Talk is cheap when it comes to politicians' promises, but one thing that remains expensive is a college education. From vetoing a scholarships bill that would free up $721 million for community colleges and scholarships for low-income students, to killing the Senate Bill 180 which would require the New Mexico Lottery to provide $41 million to a college scholarships fund there has been no resolution to the budget stalemate since July 1, 2015. New America Higher Education has one resolution: out with the old, in with the new. That means removing federal loans, federal tuition vouchers, Pell grants, and tuition tax credits.
In their policy paper, "Starting from Scratch: A New Federal and State Partnership in Higher Education," New America Higher Education expressed their vision to reconstruct and repair the "broken system of financing higher education." The team plans to scrap the archaic system and replace it with a "federal-state financial partnership" where the government would dole money to states, which would go to colleges and universities - taking into account important factors such as enrolled low-income students. Students would only have to pay their Expected Family Contribution (EFC) and the state would be held accountable for student outcomes such graduation rates and securing employment. In addition to lowering tuition, the cost of living expenses such as room and board, transportation, and childcare costs would be lowered.

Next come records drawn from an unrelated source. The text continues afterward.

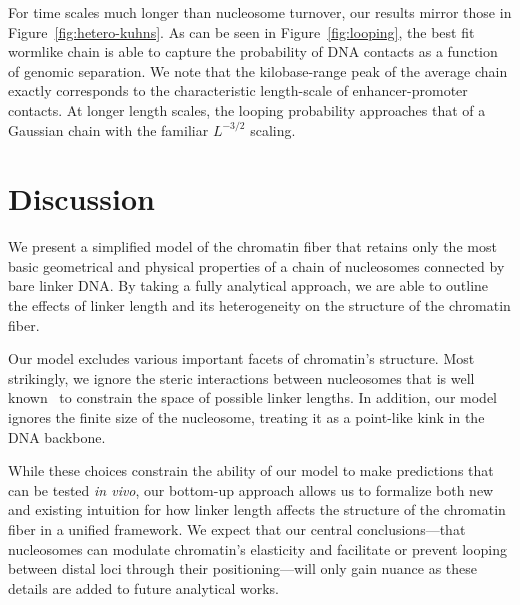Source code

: \documentclass[%
 reprint,
superscriptaddress,
showpacs,preprintnumbers,
 amsmath,amssymb,
 aps,
 prl,
]{revtex4-1}
\begin{document}
For time scales much longer than nucleosome turnover, our results mirror those
    in Figure~\ref{fig:hetero-kuhns}.
As can be seen in Figure~\ref{fig:looping}, the best fit wormlike chain is able
    to capture the probability of DNA contacts as a function of genomic separation.
We note that the kilobase-range peak of the average chain exactly corresponds to
    the characteristic length-scale of enhancer-promoter contacts.
At longer length scales, the looping probability approaches that of a Gaussian
    chain with the familiar $L^{-3/2}$ scaling.

\section{\label{sec:discussion}Discussion}

We present a simplified model of the chromatin fiber that retains only the most
    basic geometrical and physical properties of a chain of nucleosomes
    connected by bare linker DNA.\@
By taking a fully analytical approach, we are able to outline the effects of
    linker length and its heterogeneity on the structure of the chromatin fiber.

Our model excludes various important facets of chromatin's structure.
Most strikingly, we ignore the steric interactions between nucleosomes that is
    well known~\cite{widom1992} to constrain the space of possible linker
    lengths.
In addition, our model ignores the finite size of the nucleosome, treating it as
    a point-like kink in the DNA backbone.

While these choices constrain the ability of our model to make predictions that
    can be tested \textit{in vivo}, our bottom-up approach allows us to
    formalize both new and existing intuition for how linker length affects the
    structure of the chromatin fiber in a unified framework.
We expect that our central conclusions---that nucleosomes can modulate
    chromatin's elasticity and facilitate or prevent looping between distal loci
    through their positioning---will only gain nuance as these details are added
    to future analytical works.
\end{document}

States would have to maintain their current funding as provided in their individual budgets, match federal funding by 25 percent, and be responsible for performance and costs. There would be a bonus to states that contribute more than expected and also, a bonus for colleges who enroll more than 25 percent of low-income students. What's the catch? The plan would cost roughly $38 billion annually, and states would have to contribute an additional $17.9 billion. The existing system has left about 7 million borrowers in default with their student loans and the report claims that "going to college has left them in a much worse position than if they had never enrolled."
The partisanship disaster continues as colleges and universities haven't received "operating money from the state since July 1," according to Celeste Bott of the Chicago Tribune. The MAP grant provides up to $5,000 in financial aid to students who demonstrate need, according to the Illinois Student Assistance Commission. Some claim the scholarships bill would snag money from social service providers who provide care for the state's "most vulnerable residents," or that states simply do not have the money to spend. Governor Rauner agrees that the school funding formula needs to be changed.